----- RECORDS TO USE
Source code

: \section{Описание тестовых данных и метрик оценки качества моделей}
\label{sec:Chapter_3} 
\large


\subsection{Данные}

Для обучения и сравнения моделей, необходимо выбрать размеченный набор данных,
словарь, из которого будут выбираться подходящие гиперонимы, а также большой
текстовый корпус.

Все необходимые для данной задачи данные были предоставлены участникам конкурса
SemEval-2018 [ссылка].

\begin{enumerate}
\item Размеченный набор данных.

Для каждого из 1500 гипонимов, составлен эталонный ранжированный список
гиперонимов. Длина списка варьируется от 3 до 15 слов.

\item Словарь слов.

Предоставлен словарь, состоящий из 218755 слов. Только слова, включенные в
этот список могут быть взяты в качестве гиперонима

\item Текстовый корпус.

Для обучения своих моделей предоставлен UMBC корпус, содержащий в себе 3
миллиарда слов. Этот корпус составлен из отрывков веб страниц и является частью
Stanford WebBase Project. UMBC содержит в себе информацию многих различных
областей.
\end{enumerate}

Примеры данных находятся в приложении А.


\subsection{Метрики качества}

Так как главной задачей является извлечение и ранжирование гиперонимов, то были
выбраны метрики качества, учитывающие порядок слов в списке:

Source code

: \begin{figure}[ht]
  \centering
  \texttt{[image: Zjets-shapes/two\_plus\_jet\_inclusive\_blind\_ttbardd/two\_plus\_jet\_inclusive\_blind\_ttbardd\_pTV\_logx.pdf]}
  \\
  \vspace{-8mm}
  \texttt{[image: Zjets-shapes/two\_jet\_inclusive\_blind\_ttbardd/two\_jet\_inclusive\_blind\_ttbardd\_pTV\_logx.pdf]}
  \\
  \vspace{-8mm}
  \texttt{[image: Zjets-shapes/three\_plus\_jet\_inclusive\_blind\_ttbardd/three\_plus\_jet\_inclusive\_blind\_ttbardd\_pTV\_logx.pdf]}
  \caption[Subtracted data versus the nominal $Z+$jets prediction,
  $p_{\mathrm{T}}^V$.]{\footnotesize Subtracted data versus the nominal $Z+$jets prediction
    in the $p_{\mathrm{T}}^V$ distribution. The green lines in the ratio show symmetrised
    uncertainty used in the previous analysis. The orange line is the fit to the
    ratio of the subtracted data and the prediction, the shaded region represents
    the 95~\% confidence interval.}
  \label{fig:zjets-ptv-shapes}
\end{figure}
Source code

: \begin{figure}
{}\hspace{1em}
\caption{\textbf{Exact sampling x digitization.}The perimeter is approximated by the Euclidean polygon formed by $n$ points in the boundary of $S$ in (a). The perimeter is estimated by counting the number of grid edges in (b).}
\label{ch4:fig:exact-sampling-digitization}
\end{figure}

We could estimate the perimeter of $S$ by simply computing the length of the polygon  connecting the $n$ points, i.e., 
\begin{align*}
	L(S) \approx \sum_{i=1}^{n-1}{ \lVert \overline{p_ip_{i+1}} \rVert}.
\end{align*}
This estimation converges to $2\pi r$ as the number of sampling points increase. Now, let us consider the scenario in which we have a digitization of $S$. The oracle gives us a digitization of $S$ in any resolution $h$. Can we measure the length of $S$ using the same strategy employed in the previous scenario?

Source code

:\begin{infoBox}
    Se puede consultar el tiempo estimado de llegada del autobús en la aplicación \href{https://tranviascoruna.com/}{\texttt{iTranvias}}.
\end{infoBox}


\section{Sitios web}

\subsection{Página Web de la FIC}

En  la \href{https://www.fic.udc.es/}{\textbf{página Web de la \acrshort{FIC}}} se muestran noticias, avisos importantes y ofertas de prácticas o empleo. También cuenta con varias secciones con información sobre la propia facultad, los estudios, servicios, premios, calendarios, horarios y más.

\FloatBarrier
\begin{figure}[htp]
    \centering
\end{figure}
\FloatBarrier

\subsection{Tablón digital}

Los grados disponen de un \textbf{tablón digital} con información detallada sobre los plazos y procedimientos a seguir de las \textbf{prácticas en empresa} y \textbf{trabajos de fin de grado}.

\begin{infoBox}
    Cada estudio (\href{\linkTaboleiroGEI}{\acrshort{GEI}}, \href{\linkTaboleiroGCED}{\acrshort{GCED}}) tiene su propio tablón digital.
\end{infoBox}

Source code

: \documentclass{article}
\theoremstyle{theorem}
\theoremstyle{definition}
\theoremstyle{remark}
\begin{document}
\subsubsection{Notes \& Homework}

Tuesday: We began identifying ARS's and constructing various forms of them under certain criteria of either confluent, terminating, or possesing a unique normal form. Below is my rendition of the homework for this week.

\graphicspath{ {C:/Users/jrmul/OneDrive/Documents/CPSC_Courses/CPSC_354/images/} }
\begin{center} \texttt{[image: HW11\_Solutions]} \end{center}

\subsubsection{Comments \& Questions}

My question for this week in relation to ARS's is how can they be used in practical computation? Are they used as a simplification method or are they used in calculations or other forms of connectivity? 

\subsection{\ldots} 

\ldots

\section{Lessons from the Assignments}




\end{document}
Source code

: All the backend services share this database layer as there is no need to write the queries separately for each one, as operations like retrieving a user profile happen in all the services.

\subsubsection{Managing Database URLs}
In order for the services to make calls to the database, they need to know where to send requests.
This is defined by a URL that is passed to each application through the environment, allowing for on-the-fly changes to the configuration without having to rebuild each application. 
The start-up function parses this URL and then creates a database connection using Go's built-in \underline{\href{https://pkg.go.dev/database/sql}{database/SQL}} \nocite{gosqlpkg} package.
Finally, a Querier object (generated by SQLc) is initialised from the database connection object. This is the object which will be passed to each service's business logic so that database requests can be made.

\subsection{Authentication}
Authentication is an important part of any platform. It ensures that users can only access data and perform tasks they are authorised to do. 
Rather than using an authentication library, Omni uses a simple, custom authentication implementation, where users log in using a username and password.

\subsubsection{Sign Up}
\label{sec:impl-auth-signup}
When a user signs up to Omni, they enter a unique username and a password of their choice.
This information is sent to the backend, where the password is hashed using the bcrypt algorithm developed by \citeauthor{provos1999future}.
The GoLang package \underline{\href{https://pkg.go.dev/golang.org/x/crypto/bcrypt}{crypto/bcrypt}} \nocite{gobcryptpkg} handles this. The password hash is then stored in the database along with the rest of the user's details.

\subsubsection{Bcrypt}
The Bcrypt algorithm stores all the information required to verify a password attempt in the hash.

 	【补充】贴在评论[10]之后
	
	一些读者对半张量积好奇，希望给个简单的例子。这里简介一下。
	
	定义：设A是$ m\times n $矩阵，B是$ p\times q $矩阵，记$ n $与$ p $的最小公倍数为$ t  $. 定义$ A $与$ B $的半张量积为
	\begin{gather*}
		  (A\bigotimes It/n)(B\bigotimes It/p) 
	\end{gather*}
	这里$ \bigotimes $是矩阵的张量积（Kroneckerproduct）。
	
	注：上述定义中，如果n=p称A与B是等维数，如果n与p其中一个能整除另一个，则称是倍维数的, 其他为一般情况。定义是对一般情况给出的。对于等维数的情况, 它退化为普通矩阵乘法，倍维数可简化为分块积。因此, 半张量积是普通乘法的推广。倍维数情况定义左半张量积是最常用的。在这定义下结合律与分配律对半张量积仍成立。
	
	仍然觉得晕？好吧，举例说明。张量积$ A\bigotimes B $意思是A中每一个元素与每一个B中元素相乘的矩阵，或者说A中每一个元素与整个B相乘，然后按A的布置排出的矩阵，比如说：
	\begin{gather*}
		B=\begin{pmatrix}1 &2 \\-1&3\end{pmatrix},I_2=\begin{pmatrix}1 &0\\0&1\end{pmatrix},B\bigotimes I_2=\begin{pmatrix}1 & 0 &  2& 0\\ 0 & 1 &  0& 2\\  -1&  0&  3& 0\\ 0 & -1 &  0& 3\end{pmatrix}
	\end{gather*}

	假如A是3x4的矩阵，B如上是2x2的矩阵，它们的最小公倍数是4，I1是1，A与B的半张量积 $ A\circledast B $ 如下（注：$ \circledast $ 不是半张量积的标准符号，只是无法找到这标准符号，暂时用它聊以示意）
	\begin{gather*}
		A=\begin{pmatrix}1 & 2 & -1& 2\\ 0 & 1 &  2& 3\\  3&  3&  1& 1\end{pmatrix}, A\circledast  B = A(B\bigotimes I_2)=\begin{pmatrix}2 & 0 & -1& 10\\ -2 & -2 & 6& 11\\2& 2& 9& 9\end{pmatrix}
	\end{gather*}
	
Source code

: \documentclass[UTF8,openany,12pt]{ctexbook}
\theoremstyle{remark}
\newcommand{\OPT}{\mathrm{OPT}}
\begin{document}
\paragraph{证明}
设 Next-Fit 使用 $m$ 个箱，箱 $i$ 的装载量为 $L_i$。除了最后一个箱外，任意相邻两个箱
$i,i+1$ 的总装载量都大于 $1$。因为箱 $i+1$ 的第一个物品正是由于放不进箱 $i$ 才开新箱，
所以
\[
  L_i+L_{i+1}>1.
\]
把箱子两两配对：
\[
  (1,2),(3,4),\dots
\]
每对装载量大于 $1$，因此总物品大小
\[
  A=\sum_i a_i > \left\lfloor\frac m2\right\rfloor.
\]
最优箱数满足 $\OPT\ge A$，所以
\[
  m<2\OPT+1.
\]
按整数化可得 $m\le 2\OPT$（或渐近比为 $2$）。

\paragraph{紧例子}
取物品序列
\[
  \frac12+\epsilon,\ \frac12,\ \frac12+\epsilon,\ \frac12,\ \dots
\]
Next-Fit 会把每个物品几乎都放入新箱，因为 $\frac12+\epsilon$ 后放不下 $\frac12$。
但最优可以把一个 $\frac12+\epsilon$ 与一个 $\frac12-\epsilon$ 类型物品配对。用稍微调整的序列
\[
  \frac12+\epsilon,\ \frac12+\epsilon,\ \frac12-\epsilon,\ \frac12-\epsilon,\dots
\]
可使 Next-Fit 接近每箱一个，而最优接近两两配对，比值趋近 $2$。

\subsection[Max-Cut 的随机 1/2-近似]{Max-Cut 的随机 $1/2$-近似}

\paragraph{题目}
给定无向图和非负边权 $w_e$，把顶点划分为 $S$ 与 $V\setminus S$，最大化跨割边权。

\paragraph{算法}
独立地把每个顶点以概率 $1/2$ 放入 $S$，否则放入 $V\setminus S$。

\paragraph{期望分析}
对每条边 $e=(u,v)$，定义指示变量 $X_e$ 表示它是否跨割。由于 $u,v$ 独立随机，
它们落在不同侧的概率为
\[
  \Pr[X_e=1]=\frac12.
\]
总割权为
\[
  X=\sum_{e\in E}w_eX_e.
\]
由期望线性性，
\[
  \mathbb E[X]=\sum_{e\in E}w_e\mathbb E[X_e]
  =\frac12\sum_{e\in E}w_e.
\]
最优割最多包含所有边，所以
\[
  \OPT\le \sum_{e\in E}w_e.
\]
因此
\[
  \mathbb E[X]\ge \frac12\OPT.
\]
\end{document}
----------
## EXERCISE PROMPT
Looking at the material above, count the lines that hold "documentclass" and give the total alone.

## SOLUTION
2